Tu fraternal y amable carta nos  ha producido  un verdadero tsunami emocional. De un sólo golpe -golpe mágico- tus evocaciones revivieron en nuestra  memoria unas vivencias que, son las  más felices en nuestra  ya casi octogenaria existencia Fueron épocas de infancia y adolescencia al abrigo de las aulas bartolinas, en donde  aprendimos que vivir  debe ser una comunión  ético permanente. De la mano -y de la regla, en ocasiones- del hermano Lizcano y luego del hermano Becerra, fuimos asimilando  la regla  de oro de la convivencia social es el respeto para con los demás, a partir del respeto consigo mismo. Eran otros tiempos. Tiempos de acatar a los mayores y obedecer  a nuestros maestros. Y  de tener y observar un genuino amor y orgullo por la  familia, Esa de la que tú y yo estamos tan orgullosos y valoramos tanto, porque tanto les debemos.

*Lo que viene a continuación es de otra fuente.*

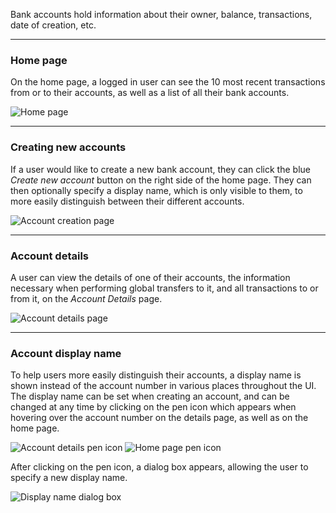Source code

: Bank accounts hold information about their owner, balance, transactions, date of creation, etc.

***
### Home page
On the home page, a logged in user can see the 10 most recent transactions from or to their accounts, as well as a list of all their bank accounts.

![Home page](https://i.imgur.com/3zUkvdP.png)

***
### Creating new accounts
If a user would like to create a new bank account, they can click the blue _Create new account_ button on the right side of the home page. They can then optionally specify a display name, which is only visible to them, to more easily distinguish between their different accounts.

![Account creation page](https://i.imgur.com/I3lvVzO.png)

***
### Account details
A user can view the details of one of their accounts, the information necessary when performing global transfers to it, and all transactions to or from it, on the _Account Details_ page.

![Account details page](https://i.imgur.com/GxJOSlr.png)

***
### Account display name
To help users more easily distinguish their accounts, a display name is shown instead of the account number in various places throughout the UI. The display name can be set when creating an account, and can be changed at any time by clicking on the pen icon which appears when hovering over the account number on the details page, as well as on the home page.

![Account details pen icon](https://i.imgur.com/jnYRFxS.png)
![Home page pen icon](https://i.imgur.com/6E80Igh.png)

After clicking on the pen icon, a dialog box appears, allowing the user to specify a new display name.

![Display name dialog box](https://i.imgur.com/xDMwFs3.png)
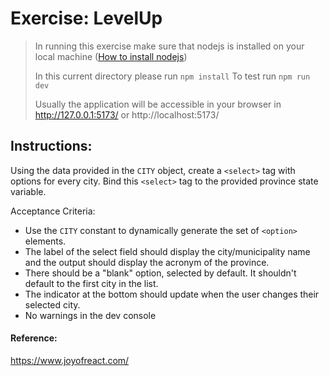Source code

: # Exercise: LevelUp

> In running this exercise make sure that nodejs is installed on your local machine ([How to install nodejs](https://nodejs.org/en/learn/getting-started/how-to-install-nodejs))
>
> In this current directory please run `npm install`
> To test run `npm run dev`
>
> Usually the application will be accessible in your browser in http://127.0.0.1:5173/ or http://localhost:5173/

## Instructions:

Using the data provided in the `CITY` object, create a `<select>` tag with options for every city. Bind this `<select>` tag to the provided province state variable.

Acceptance Criteria:

- Use the `CITY` constant to dynamically generate the set of `<option>` elements.
- The label of the select field should display the city/municipality name and the output should display the acronym of the province.
- There should be a "blank" option, selected by default. It shouldn't default to the first city in the list.
- The indicator at the bottom should update when the user changes their selected city.
- No warnings in the dev console

#### Reference:

https://www.joyofreact.com/
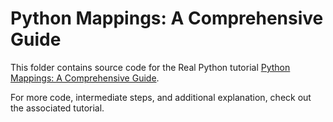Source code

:# Python Mappings: A Comprehensive Guide

This folder contains source code for the Real Python tutorial [Python Mappings: A Comprehensive Guide](https://realpython.com/python-mappings-comprehensive-guide/).

For more code, intermediate steps, and additional explanation, check out the associated tutorial.
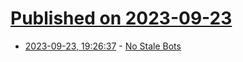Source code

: # [Published on 2023-09-23](index.md)

* [2023-09-23, 19:26:37](https://lobste.rs/s/bkw5u0/no_stale_bots) - [No Stale Bots](https://nostalebots.xyz/)

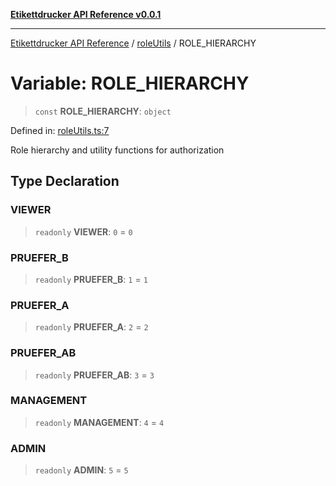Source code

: [**Etikettdrucker API Reference v0.0.1**](../../README.md)

***

[Etikettdrucker API Reference](../../modules.md) / [roleUtils](../README.md) / ROLE\_HIERARCHY

# Variable: ROLE\_HIERARCHY

> `const` **ROLE\_HIERARCHY**: `object`

Defined in: [roleUtils.ts:7](https://github.com/JayeshKakkad-Rotoclear/Etikettdruck/blob/main/src/lib/roleUtils.ts#L7)

Role hierarchy and utility functions for authorization

## Type Declaration

### VIEWER

> `readonly` **VIEWER**: `0` = `0`

### PRUEFER\_B

> `readonly` **PRUEFER\_B**: `1` = `1`

### PRUEFER\_A

> `readonly` **PRUEFER\_A**: `2` = `2`

### PRUEFER\_AB

> `readonly` **PRUEFER\_AB**: `3` = `3`

### MANAGEMENT

> `readonly` **MANAGEMENT**: `4` = `4`

### ADMIN

> `readonly` **ADMIN**: `5` = `5`
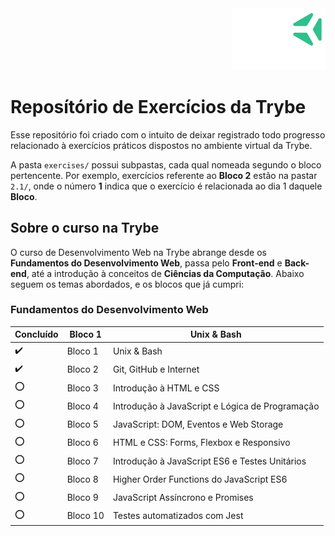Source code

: <div align="right">
  <img src="./assets/trybelogo.png" width="150px" />
</div>

# Reposítório de Exercícios da Trybe 

Esse repositório foi criado com o intuito de deixar registrado todo progresso relacionado à exercícios práticos
dispostos no ambiente virtual da Trybe. <br />

A pasta `exercises/` possui subpastas, cada qual nomeada segundo o bloco pertencente. Por exemplo, exercícios referente 
ao __Bloco 2__ estão na pastar `2.1/`, onde o número __1__ indica que o exercício é relacionada ao dia 1 daquele __Bloco__. <br />

## Sobre o curso na Trybe
O curso de Desenvolvimento Web na Trybe abrange desde os __Fundamentos do Desenvolvimento Web__, passa pelo __Front-end__ e __Back-end__, até 
a introdução à conceitos de __Ciências da Computação__. Abaixo seguem os temas abordados, e os blocos que já cumpri:

### Fundamentos do Desenvolvimento Web
 Concluído | Bloco 1 | Unix & Bash 
-----------|---------|------------
:heavy_check_mark:| Bloco 1 | Unix & Bash 
:heavy_check_mark:| Bloco 2 | Git, GitHub e Internet 
:o: | Bloco 3 | Introdução à HTML e CSS
:o: | Bloco 4 | Introdução à JavaScript e Lógica de Programação 
:o: | Bloco 5 | JavaScript: DOM, Eventos e Web Storage 
:o: | Bloco 6 | HTML e CSS: Forms, Flexbox e Responsivo 
:o: | Bloco 7 | Introdução à JavaScript ES6 e Testes Unitários 
:o: | Bloco 8 | Higher Order Functions do JavaScript ES6 
:o: | Bloco 9 | JavaScript Assíncrono e Promises 
:o: | Bloco 10| Testes automatizados com Jest 


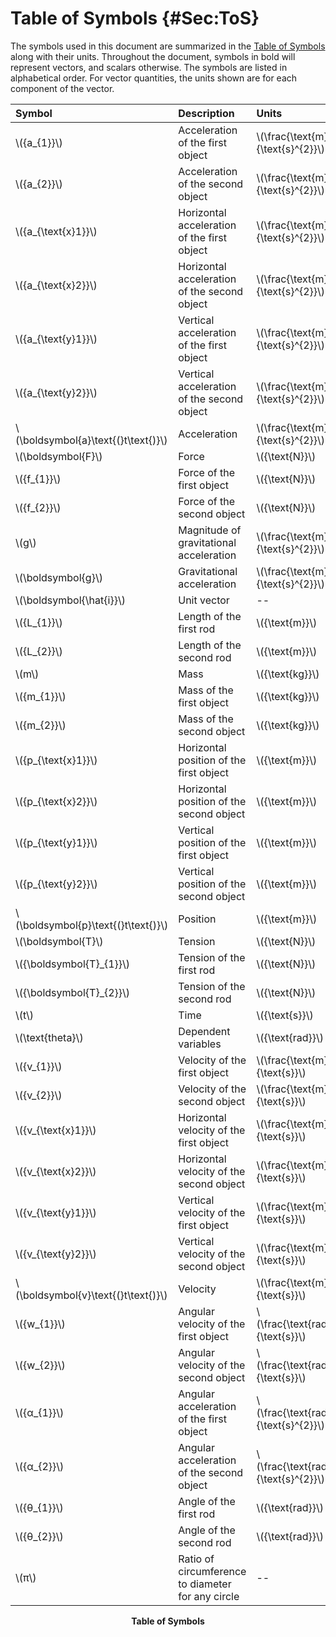 # Table of Symbols {#Sec:ToS}

The symbols used in this document are summarized in the [Table of Symbols](./SecToS.md#Table:ToS) along with their units. Throughout the document, symbols in bold will represent vectors, and scalars otherwise. The symbols are listed in alphabetical order. For vector quantities, the units shown are for each component of the vector.

<div id="Table:ToS"></div>

|Symbol                               |Description                                      |Units                                |
|:------------------------------------|:------------------------------------------------|:------------------------------------|
|\\({a\_{1}}\\)                       |Acceleration of the first object                 |\\(\frac{\text{m}}{\text{s}^{2}}\\)  |
|\\({a\_{2}}\\)                       |Acceleration of the second object                |\\(\frac{\text{m}}{\text{s}^{2}}\\)  |
|\\({a\_{\text{x}1}}\\)               |Horizontal acceleration of the first object      |\\(\frac{\text{m}}{\text{s}^{2}}\\)  |
|\\({a\_{\text{x}2}}\\)               |Horizontal acceleration of the second object     |\\(\frac{\text{m}}{\text{s}^{2}}\\)  |
|\\({a\_{\text{y}1}}\\)               |Vertical acceleration of the first object        |\\(\frac{\text{m}}{\text{s}^{2}}\\)  |
|\\({a\_{\text{y}2}}\\)               |Vertical acceleration of the second object       |\\(\frac{\text{m}}{\text{s}^{2}}\\)  |
|\\(\boldsymbol{a}\text{(}t\text{)}\\)|Acceleration                                     |\\(\frac{\text{m}}{\text{s}^{2}}\\)  |
|\\(\boldsymbol{F}\\)                 |Force                                            |\\({\text{N}}\\)                     |
|\\({f\_{1}}\\)                       |Force of the first object                        |\\({\text{N}}\\)                     |
|\\({f\_{2}}\\)                       |Force of the second object                       |\\({\text{N}}\\)                     |
|\\(g\\)                              |Magnitude of gravitational acceleration          |\\(\frac{\text{m}}{\text{s}^{2}}\\)  |
|\\(\boldsymbol{g}\\)                 |Gravitational acceleration                       |\\(\frac{\text{m}}{\text{s}^{2}}\\)  |
|\\(\boldsymbol{\hat{i}}\\)           |Unit vector                                      |--                                   |
|\\({L\_{1}}\\)                       |Length of the first rod                          |\\({\text{m}}\\)                     |
|\\({L\_{2}}\\)                       |Length of the second rod                         |\\({\text{m}}\\)                     |
|\\(m\\)                              |Mass                                             |\\({\text{kg}}\\)                    |
|\\({m\_{1}}\\)                       |Mass of the first object                         |\\({\text{kg}}\\)                    |
|\\({m\_{2}}\\)                       |Mass of the second object                        |\\({\text{kg}}\\)                    |
|\\({p\_{\text{x}1}}\\)               |Horizontal position of the first object          |\\({\text{m}}\\)                     |
|\\({p\_{\text{x}2}}\\)               |Horizontal position of the second object         |\\({\text{m}}\\)                     |
|\\({p\_{\text{y}1}}\\)               |Vertical position of the first object            |\\({\text{m}}\\)                     |
|\\({p\_{\text{y}2}}\\)               |Vertical position of the second object           |\\({\text{m}}\\)                     |
|\\(\boldsymbol{p}\text{(}t\text{)}\\)|Position                                         |\\({\text{m}}\\)                     |
|\\(\boldsymbol{T}\\)                 |Tension                                          |\\({\text{N}}\\)                     |
|\\({\boldsymbol{T}\_{1}}\\)          |Tension of the first rod                         |\\({\text{N}}\\)                     |
|\\({\boldsymbol{T}\_{2}}\\)          |Tension of the second rod                        |\\({\text{N}}\\)                     |
|\\(t\\)                              |Time                                             |\\({\text{s}}\\)                     |
|\\(\text{theta}\\)                   |Dependent variables                              |\\({\text{rad}}\\)                   |
|\\({v\_{1}}\\)                       |Velocity of the first object                     |\\(\frac{\text{m}}{\text{s}}\\)      |
|\\({v\_{2}}\\)                       |Velocity of the second object                    |\\(\frac{\text{m}}{\text{s}}\\)      |
|\\({v\_{\text{x}1}}\\)               |Horizontal velocity of the first object          |\\(\frac{\text{m}}{\text{s}}\\)      |
|\\({v\_{\text{x}2}}\\)               |Horizontal velocity of the second object         |\\(\frac{\text{m}}{\text{s}}\\)      |
|\\({v\_{\text{y}1}}\\)               |Vertical velocity of the first object            |\\(\frac{\text{m}}{\text{s}}\\)      |
|\\({v\_{\text{y}2}}\\)               |Vertical velocity of the second object           |\\(\frac{\text{m}}{\text{s}}\\)      |
|\\(\boldsymbol{v}\text{(}t\text{)}\\)|Velocity                                         |\\(\frac{\text{m}}{\text{s}}\\)      |
|\\({w\_{1}}\\)                       |Angular velocity of the first object             |\\(\frac{\text{rad}}{\text{s}}\\)    |
|\\({w\_{2}}\\)                       |Angular velocity of the second object            |\\(\frac{\text{rad}}{\text{s}}\\)    |
|\\({α\_{1}}\\)                       |Angular acceleration of the first object         |\\(\frac{\text{rad}}{\text{s}^{2}}\\)|
|\\({α\_{2}}\\)                       |Angular acceleration of the second object        |\\(\frac{\text{rad}}{\text{s}^{2}}\\)|
|\\({θ\_{1}}\\)                       |Angle of the first rod                           |\\({\text{rad}}\\)                   |
|\\({θ\_{2}}\\)                       |Angle of the second rod                          |\\({\text{rad}}\\)                   |
|\\(π\\)                              |Ratio of circumference to diameter for any circle|--                                   |

**<p align="center">Table of Symbols</p>**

La misma organización académica y la programación de nuestros tiempos escolares  estaban diseñados para sacar el mayor fruto de nuestros estudios y descansos Desde las  siete de la mañana, cuando  acudíamos  a la misa diaria, en nuestra hermosa capilla de grandes vitrales renacentistas, comenzaba esa batalla por hacernos mejores personas. Te acuerdas, querido Carlos, como en una especie de compasivo seminternado, desayunábamos "aconductados" e íbamos a nuestra "división" en donde, por cuarenta y cinco minutos, nos dedicábamos a preparar la primera clase del día, a la que asistíamos de inmediato por otros cuarenta  y cinco minutos. Y así sucesivamente a lo largo de esos felices días.

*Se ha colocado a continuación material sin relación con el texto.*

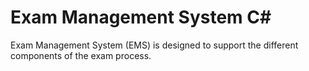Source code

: # Exam Management System C#
Exam Management System (EMS) is designed to support the different components of the exam process.
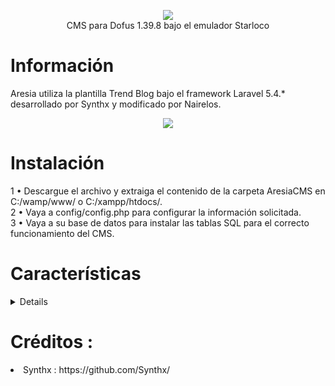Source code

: <p align="center"><img src="https://www.zupimages.net/up/21/50/3igq.png"><br>CMS para Dofus 1.39.8 bajo el emulador Starloco</p>

# Información
Aresia utiliza la plantilla Trend Blog bajo el framework Laravel 5.4.* desarrollado por Synthx y modificado por Nairelos.
<p align="center"><img src="https://user-images.githubusercontent.com/22314163/152019196-94858e3c-0168-4193-846b-011649c3a4f7.png"></p>

# Instalación
1 • Descargue el archivo y extraiga el contenido de la carpeta AresiaCMS en C:/wamp/www/ o C:/xampp/htdocs/.<br>
2 • Vaya a config/config.php para configurar la información solicitada.<br>
3 • Vaya a su base de datos para instalar las tablas SQL para el correcto funcionamiento del CMS.<br>

# Características
<details>
  <dd>
    <ul>
      <li>Actualités</li>
        <ul>
          <li>Commentaire</li>
        </ul>
      <li>Nous rejoindre</li>
      <li>Créer un compte</li>
      <li>Scrennshots</li>
      <li>Encyclopedie</li>
        <ul>
           <li>Equipements</li>
           <li>Armes</li>
           <li>Ressources</li>
        </ul>
      <li>Reglement</li>
      <li>Statut des serveurs</li>
      <li>Vote</li>
      <li>Ladder</li>
        <ul>
            <li>PvM</li>
            <li>PvP</li>
            <li>Metier</li>
            <li>Guilde</li>
            <li>Vote</li>
        </ul>
    </ul>
  </dd>
</details>


# Créditos :
<li>Synthx : https://github.com/Synthx/ </li>

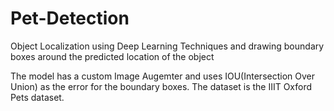 # Pet-Detection
Object Localization using Deep Learning Techniques and drawing boundary boxes around the predicted location of the object

The model has a custom Image Augemter and uses IOU(Intersection Over Union) as the error for the boundary boxes. The dataset is the IIIT Oxford Pets dataset.

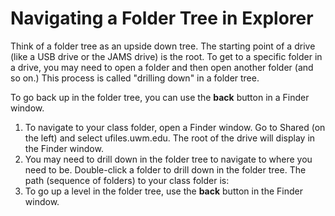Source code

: # Navigating a Folder Tree in Explorer

Think of a folder tree as an upside down tree. The starting point of a drive \(like a USB drive or the JAMS drive\) is the root. To get to a specific folder in a drive, you may need to open a folder and then open another folder \(and so on.\) This process is called "drilling down" in a folder tree.

To go back up in the folder tree, you can use the **back** button in a Finder window.

1. To navigate to your class folder, open a Finder window. Go to Shared \(on the left\) and select ufiles.uwm.edu. The root of the drive will display in the Finder window.
2. You may need to drill down in the folder tree to navigate to where you need to be. Double-click a folder to drill down in the folder tree. The path \(sequence of folders\) to your class folder is: 
3. To go up a level in the folder tree, use the **back** button in the Finder window.

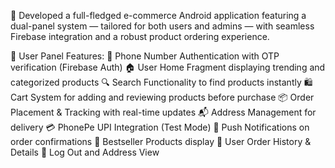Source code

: 📱 Developed a full-fledged e-commerce Android application featuring a dual-panel system — tailored for both users and admins — with seamless Firebase integration and a robust product ordering experience.

👥 User Panel Features:
  🔐 Phone Number Authentication with OTP verification (Firebase Auth)
  🏠 User Home Fragment displaying trending and categorized products
  🔍 Search Functionality to find products instantly
  🛍️ Cart System for adding and reviewing products before purchase
  📦 Order Placement & Tracking with real-time updates
  📬 Address Management for delivery
  💳 PhonePe UPI Integration (Test Mode)
  🔔 Push Notifications on order confirmations
  🌟 Bestseller Products display
  📁 User Order History & Details
  🚪 Log Out and Address View
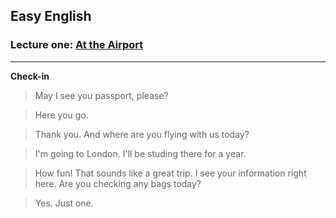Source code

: ## Easy English

### Lecture one: <a href="https://www.bilibili.com/video/BV1X54y1p7Dd/?spm_id_from=333.337.search-card.all.click&vd_source=ee2b56875993115cf0f9e989aed69f19" target="_blank">At the Airport</a>

---

**Check-in**

> May I see you passport, please?

> Here you go.

> Thank you. And where are you flying with us today?

> I'm going to London. I'll be studing there for a year.

> How fun! That sounds like a great trip. I see your information right here. Are you checking any bags today?

> Yes. Just one.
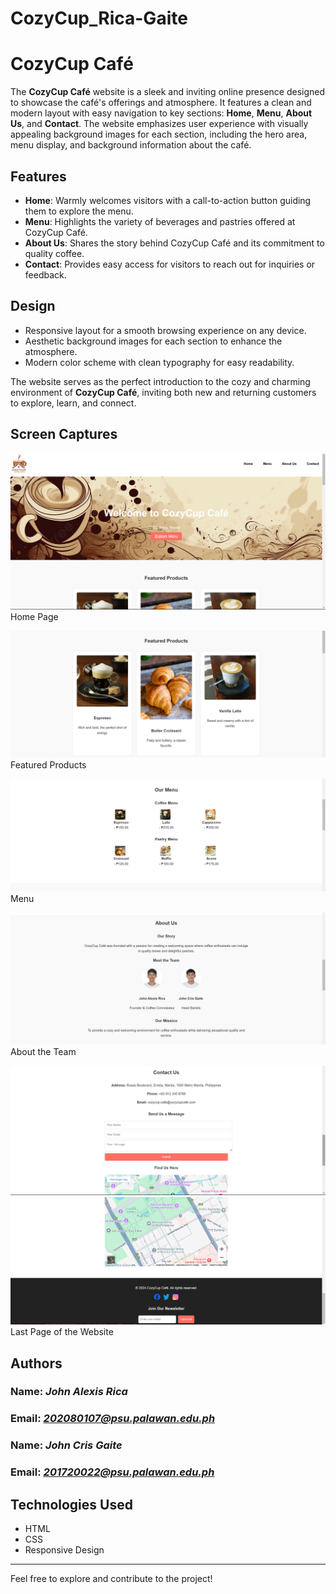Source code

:# CozyCup_Rica-Gaite

# CozyCup Café

The **CozyCup Café** website is a sleek and inviting online presence designed to showcase the café's offerings and atmosphere. It features a clean and modern layout with easy navigation to key sections: **Home**, **Menu**, **About Us**, and **Contact**. The website emphasizes user experience with visually appealing background images for each section, including the hero area, menu display, and background information about the café.

## Features

- **Home**: Warmly welcomes visitors with a call-to-action button guiding them to explore the menu.
- **Menu**: Highlights the variety of beverages and pastries offered at CozyCup Café.
- **About Us**: Shares the story behind CozyCup Café and its commitment to quality coffee.
- **Contact**: Provides easy access for visitors to reach out for inquiries or feedback.

## Design

- Responsive layout for a smooth browsing experience on any device.
- Aesthetic background images for each section to enhance the atmosphere.
- Modern color scheme with clean typography for easy readability.

The website serves as the perfect introduction to the cozy and charming environment of **CozyCup Café**, inviting both new and returning customers to explore, learn, and connect.

## Screen Captures
![Image 1](img/page1.png)
Home Page

![Image 2](img/page2.png)
Featured Products

![Image 3](img/page3.png)
Menu

![Image 4](img/page4.png)
About the Team

![Image 5](img/page5.png)
![Image 6](img/page6.png)
Last Page of the Website
## Authors
### Name: *John Alexis Rica*  
### Email: *202080107@psu.palawan.edu.ph*  
### Name: *John Cris Gaite*
### Email: *201720022@psu.palawan.edu.ph*

## Technologies Used

- HTML
- CSS
- Responsive Design

---

Feel free to explore and contribute to the project!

Era una vida espartana pero feliz. Moldeada por el espíritu de Ignacio de Loyola, creador de la Compañía de Jesús cuatro siglos atrás. Una Compañía que tenía y tiene cientos de colegios y universidades alrededor de todo el mundo. Uno de sus batallones lo fundaron en Bogotá,  en el señorial barrio de La Merced, una pléyade de  ilustres formadores, de la talla de los padres Félix Restrepo, Arturo Montoya, Hernán Mejía, Fernando Barón,  Jorge Hoyos y Rafael María Granados y tantos otros que merecen toda nuestra gratitud y todo nuestro reconocimiento.

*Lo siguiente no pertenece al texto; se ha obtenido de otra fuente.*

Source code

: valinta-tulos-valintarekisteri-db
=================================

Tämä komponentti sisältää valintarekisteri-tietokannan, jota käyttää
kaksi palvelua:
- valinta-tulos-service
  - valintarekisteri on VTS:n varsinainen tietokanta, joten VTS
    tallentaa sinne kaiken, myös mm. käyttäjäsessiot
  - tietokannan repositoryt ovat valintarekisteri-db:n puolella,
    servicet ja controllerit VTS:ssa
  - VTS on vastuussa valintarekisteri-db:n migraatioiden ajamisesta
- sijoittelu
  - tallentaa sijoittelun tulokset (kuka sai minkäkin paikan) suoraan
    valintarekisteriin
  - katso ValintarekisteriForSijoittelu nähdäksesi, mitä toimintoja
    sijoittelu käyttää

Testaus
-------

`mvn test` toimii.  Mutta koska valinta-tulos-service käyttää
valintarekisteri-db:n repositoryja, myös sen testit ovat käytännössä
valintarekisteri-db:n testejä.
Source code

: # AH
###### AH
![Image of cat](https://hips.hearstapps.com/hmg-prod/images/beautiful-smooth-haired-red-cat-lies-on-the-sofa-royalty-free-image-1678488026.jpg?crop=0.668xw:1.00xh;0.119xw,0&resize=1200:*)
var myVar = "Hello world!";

Con ese bagaje de  incomparables  enseñanzas hemos podido usted y yo, así como otros miles de condiscípulos,  transitar audazmente  por muchas latitudes, con la frente en alto y hemos podido enfrentarnos exitosamente a no pocos obstáculos y adversidades. En estos tiempos de relativismo moral y de materialismo dialéctico, todo lo aprendido ha sido para nosotros no solo una férrea coraza sino también  un sólido soporte. Que, además, nos ha servido para legar a nuestros hijos un buen ejemplo de vida. Por todo ello ha sido  gratificante y enriquecedor  volver sobre nuestros pasos.

Un epilogo bartolino: por estas calendas, hemos acompañado a su última morada a un gran amigo y condiscípulo de esos tiempos, Don Fernando de Mendoza, señor a carta cabal y amigo inmejorable. El, mejor que nadie, encarnaba todas las virtudes del bartolino ejemplar”.